*Task brief:* When you reach the line containing "đưa đến bất lợi." in the records below, start copying exactly, and stop once you have copied the line containing "7\. Ta không".

Stored items from a collection:

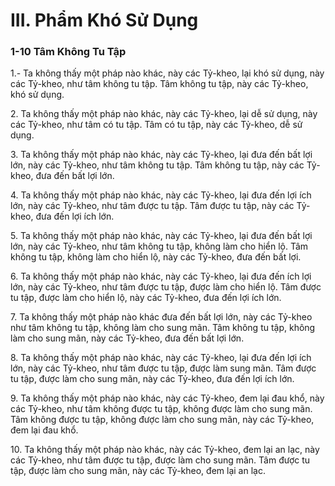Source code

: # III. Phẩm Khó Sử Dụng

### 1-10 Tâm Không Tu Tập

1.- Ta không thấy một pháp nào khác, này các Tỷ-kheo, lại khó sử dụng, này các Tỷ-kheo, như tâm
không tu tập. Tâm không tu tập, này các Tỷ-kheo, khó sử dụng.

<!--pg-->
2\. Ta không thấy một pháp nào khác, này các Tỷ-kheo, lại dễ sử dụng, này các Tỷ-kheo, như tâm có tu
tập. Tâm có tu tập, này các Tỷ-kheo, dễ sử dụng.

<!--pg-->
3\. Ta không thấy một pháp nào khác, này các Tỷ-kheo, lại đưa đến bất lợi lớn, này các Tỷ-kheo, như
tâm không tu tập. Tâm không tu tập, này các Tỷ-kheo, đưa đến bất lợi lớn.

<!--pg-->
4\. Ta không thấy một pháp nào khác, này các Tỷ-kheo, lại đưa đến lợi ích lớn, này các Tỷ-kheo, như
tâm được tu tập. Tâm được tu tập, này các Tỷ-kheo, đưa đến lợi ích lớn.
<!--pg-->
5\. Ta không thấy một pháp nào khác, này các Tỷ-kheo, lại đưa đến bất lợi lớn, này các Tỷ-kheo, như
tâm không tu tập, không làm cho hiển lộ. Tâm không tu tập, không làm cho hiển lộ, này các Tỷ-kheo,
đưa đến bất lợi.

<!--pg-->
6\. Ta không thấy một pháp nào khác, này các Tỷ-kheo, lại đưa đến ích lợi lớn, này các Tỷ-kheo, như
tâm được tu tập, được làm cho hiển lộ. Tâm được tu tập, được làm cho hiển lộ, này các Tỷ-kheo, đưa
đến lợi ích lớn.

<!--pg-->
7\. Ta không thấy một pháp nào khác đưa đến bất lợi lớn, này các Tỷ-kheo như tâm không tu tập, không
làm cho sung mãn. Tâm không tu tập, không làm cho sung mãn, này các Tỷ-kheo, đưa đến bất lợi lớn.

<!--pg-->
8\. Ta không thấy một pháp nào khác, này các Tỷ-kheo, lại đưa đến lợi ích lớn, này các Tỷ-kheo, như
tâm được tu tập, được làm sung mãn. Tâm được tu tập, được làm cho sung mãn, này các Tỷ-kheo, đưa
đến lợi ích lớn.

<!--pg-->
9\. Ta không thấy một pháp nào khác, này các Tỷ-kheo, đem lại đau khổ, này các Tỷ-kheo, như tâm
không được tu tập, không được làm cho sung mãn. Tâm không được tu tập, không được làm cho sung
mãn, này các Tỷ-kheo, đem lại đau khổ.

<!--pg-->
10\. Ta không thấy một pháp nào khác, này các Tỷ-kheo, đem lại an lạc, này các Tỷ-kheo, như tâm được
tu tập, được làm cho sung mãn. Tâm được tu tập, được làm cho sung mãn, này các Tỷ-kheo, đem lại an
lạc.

--

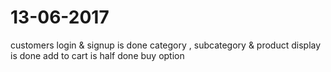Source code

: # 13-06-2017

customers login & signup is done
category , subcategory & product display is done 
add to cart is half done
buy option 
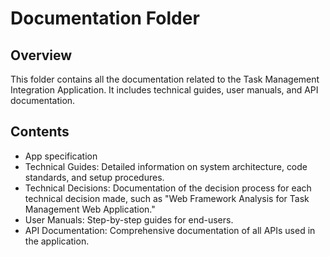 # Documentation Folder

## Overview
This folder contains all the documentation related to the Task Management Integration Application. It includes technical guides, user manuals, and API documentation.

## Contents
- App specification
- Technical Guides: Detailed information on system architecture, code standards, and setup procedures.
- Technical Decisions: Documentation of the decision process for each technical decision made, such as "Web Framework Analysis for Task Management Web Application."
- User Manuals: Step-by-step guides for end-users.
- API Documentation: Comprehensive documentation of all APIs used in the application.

---

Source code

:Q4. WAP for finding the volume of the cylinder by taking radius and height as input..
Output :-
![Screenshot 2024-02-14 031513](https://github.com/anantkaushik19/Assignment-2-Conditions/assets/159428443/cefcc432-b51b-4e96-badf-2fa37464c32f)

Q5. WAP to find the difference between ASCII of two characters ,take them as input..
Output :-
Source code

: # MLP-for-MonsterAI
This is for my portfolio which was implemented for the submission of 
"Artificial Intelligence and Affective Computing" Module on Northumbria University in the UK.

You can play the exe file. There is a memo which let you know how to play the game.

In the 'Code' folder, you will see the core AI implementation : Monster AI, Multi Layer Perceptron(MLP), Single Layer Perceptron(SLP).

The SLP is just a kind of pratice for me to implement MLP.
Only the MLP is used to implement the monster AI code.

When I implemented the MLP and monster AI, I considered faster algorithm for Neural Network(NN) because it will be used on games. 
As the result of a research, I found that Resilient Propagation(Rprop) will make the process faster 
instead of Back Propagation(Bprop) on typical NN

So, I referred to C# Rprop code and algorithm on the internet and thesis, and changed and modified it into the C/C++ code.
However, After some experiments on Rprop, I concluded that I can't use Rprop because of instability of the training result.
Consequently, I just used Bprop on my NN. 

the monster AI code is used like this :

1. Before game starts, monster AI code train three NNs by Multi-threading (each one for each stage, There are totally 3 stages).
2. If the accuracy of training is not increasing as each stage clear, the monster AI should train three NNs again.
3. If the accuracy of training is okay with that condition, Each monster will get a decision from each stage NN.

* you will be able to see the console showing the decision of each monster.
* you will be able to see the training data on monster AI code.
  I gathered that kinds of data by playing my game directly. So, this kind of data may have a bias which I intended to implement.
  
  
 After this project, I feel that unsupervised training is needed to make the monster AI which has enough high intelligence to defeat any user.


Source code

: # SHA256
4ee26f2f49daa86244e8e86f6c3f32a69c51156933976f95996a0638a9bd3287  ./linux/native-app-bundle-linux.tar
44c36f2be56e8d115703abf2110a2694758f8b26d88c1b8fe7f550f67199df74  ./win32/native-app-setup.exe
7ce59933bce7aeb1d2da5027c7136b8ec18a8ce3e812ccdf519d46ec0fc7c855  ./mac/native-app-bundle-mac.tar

*Solved exercise:*
đưa đến bất lợi.

<!--pg-->
6\. Ta không thấy một pháp nào khác, này các Tỷ-kheo, lại đưa đến ích lợi lớn, này các Tỷ-kheo, như
tâm được tu tập, được làm cho hiển lộ. Tâm được tu tập, được làm cho hiển lộ, này các Tỷ-kheo, đưa
đến lợi ích lớn.

<!--pg-->
7\. Ta không thấy một pháp nào khác đưa đến bất lợi lớn, này các Tỷ-kheo như tâm không tu tập, không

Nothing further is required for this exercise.